I remember sitting down with Isabel Morris prior to Trail hosting the B.C. Scotties Tournament of Hearts. Not only did I learn she was involved in creating the first women’s provincial curling championship but I found, at Isabel’s urging, tucked in a dresser drawer amid a bunch of curling pins was a gold medal from the 1938 world hockey championship that her husband Jimmy brought home.

I immediately called Jamie Forbes at the Historical Society who didn’t believe the medal existed until he checked it out himself. Now I have a special smile every time I see that medal hanging in the Trail museum.

There’s so much that I can smile about from 30 years at the Trail Times. It’s given me a place to call home where I raised a beautiful daughter. It’s given me a livelihood. It’s given me a lifetime of friends and memories.

For all that, I thank every reader that has ever picked up the Trail Times. Your continuous support allowed me to achieve all those highlights.

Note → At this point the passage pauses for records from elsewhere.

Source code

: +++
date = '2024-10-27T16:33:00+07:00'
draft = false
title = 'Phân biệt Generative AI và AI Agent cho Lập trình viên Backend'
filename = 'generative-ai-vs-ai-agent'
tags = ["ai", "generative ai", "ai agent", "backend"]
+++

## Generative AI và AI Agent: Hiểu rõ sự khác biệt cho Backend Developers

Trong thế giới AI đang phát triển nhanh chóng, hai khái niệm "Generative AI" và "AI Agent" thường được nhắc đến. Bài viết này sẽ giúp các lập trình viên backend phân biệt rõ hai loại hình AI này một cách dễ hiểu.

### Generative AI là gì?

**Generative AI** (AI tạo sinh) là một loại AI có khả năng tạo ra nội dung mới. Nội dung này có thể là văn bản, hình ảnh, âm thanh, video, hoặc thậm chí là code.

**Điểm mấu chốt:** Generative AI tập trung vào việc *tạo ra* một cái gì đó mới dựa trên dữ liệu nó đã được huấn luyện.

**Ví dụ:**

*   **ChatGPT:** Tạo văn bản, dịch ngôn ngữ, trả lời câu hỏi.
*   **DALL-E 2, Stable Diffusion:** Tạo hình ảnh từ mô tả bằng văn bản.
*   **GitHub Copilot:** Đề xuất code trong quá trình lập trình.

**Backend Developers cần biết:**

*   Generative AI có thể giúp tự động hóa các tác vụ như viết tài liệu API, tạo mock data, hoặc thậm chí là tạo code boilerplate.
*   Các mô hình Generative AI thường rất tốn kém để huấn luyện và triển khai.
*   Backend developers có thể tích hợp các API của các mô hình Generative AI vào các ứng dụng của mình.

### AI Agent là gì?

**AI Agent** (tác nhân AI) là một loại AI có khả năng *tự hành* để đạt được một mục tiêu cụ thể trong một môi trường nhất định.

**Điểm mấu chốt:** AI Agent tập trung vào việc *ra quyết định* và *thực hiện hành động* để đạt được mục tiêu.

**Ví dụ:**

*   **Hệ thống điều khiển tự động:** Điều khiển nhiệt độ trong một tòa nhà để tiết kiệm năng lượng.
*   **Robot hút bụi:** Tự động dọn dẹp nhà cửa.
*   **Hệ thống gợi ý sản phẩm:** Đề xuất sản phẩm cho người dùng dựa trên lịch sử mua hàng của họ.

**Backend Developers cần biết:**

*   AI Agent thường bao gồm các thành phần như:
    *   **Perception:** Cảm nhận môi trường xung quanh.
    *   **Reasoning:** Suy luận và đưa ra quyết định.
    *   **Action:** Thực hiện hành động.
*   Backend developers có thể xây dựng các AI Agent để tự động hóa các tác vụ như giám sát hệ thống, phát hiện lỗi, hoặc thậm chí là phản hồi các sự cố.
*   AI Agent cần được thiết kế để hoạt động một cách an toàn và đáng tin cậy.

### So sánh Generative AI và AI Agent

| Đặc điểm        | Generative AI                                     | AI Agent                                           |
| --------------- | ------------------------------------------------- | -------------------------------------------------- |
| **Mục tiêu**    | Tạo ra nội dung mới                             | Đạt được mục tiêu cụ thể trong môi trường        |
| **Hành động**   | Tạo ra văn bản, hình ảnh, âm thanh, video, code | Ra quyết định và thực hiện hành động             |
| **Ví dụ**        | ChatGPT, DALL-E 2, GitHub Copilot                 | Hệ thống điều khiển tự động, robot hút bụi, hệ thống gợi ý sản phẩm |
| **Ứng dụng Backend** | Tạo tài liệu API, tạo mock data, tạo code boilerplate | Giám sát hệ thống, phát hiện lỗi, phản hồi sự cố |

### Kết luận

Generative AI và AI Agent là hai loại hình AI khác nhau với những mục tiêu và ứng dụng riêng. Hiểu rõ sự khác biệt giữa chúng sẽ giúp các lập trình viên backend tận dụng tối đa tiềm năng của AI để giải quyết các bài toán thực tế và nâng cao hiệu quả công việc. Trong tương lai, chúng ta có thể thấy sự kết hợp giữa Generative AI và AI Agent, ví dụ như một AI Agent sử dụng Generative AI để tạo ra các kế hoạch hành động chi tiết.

I can’t list all the local people that I’ve admired for their dedication to keeping sports alive and thriving in the Home of Champions, there simply isn’t enough space and I’m afraid I’d leave someone out.

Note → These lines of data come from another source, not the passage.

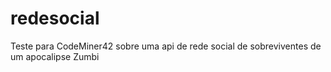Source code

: # redesocial
Teste para CodeMiner42 sobre uma api de rede social de sobreviventes de um apocalipse Zumbi
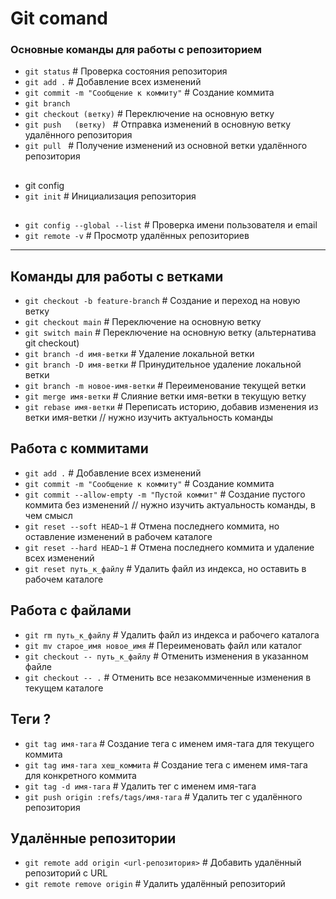 # Git comand

###   Основные команды для работы с репозиторием
- `git status`                                         # Проверка состояния репозитория
- `git add .`                                          # Добавление всех изменений
- `git commit -m "Сообщение к коммиту"`                # Создание коммита
- `git branch `
- `git checkout (ветку)`                               # Переключение на основную ветку
- `git push   (ветку) `                                    # Отправка изменений в основную ветку удалённого репозитория
- `git pull `                                          # Получение изменений из основной ветки удалённого репозитория

## 

-  git config
- `git init`                                            # Инициализация репозитория

## 
- `git config --global --list`                          # Проверка имени пользователя и email                                              
- `git remote -v`                                       # Просмотр удалённых репозиториев
-------   

## Команды для работы с ветками
- `git checkout -b feature-branch`                      # Создание и переход на новую ветку
- `git checkout main`                                   # Переключение на основную ветку
- `git switch main`                                     # Переключение на основную ветку (альтернатива git checkout)
- `git branch -d имя-ветки`                             # Удаление локальной ветки
- `git branch -D имя-ветки`                             # Принудительное удаление локальной ветки
- `git branch -m новое-имя-ветки`                       # Переименование текущей ветки
- `git merge имя-ветки`                                 # Слияние ветки имя-ветки в текущую ветку
- `git rebase имя-ветки`                                # Переписать историю, добавив изменения из ветки имя-ветки              // нужно изучить актуальность команды 

## Работа с коммитами
- `git add .`                                           # Добавление всех изменений
- `git commit -m "Сообщение к коммиту"`                 # Создание коммита
- `git commit --allow-empty -m "Пустой коммит"`         # Создание пустого коммита без изменений                                 // нужно изучить актуальность команды, в чем смысл 
- `git reset --soft HEAD~1`                             # Отмена последнего коммита, но оставление изменений в рабочем каталоге
- `git reset --hard HEAD~1`                             # Отмена последнего коммита и удаление всех изменений
- `git reset путь_к_файлу`                              # Удалить файл из индекса, но оставить в рабочем каталоге

## Работа с файлами
- `git rm путь_к_файлу`                                 # Удалить файл из индекса и рабочего каталога
- `git mv старое_имя новое_имя`                         # Переименовать файл или каталог
- `git checkout -- путь_к_файлу`                        # Отменить изменения в указанном файле
- `git checkout -- .`                                   # Отменить все незакоммиченные изменения в текущем каталоге

## Теги ? 
- `git tag имя-тага`                                    # Создание тега с именем имя-тага для текущего коммита
- `git tag имя-тага хеш_коммита`                        # Создание тега с именем имя-тага для конкретного коммита
- `git tag -d имя-тага`                                 # Удалить тег с именем имя-тага
- `git push origin :refs/tags/имя-тага`                 # Удалить тег с удалённого репозитория

## Удалённые репозитории
- `git remote add origin <url-репозитория>`             # Добавить удалённый репозиторий с URL
- `git remote remove origin`                            # Удалить удалённый репозиторий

Nor can I list everyone that I’ve worked with either, not because I don’t remember names, but rather because of lack of space.

But it’s on that note, thinking about the people and events from the last 30 years, that I close off this final column.

It’s somewhat ironic that when I took over the editor’s role nine years ago the first line of my first column was a reference to the TV show “Star Trek the Next Generation.”

So with that in mind, I’ll wrap up my final column with the title of that franchise’s final TV episode — “All Good Things …”

But this isn’t an ending really, just the start of a new chapter. I’ll be around.

Thank you Trail Times and thank you to the people of Trail, Rossland, Beaver Valley and all points in between. You played a Kootenay-size role in making my life what it is today.

Guy Bertrand is retiring from his role as the managing editor of the Trail Times. He plans to ski as much as he can, camp as much as he can, and enjoy everything that makes living in the Kootenays so fantastic.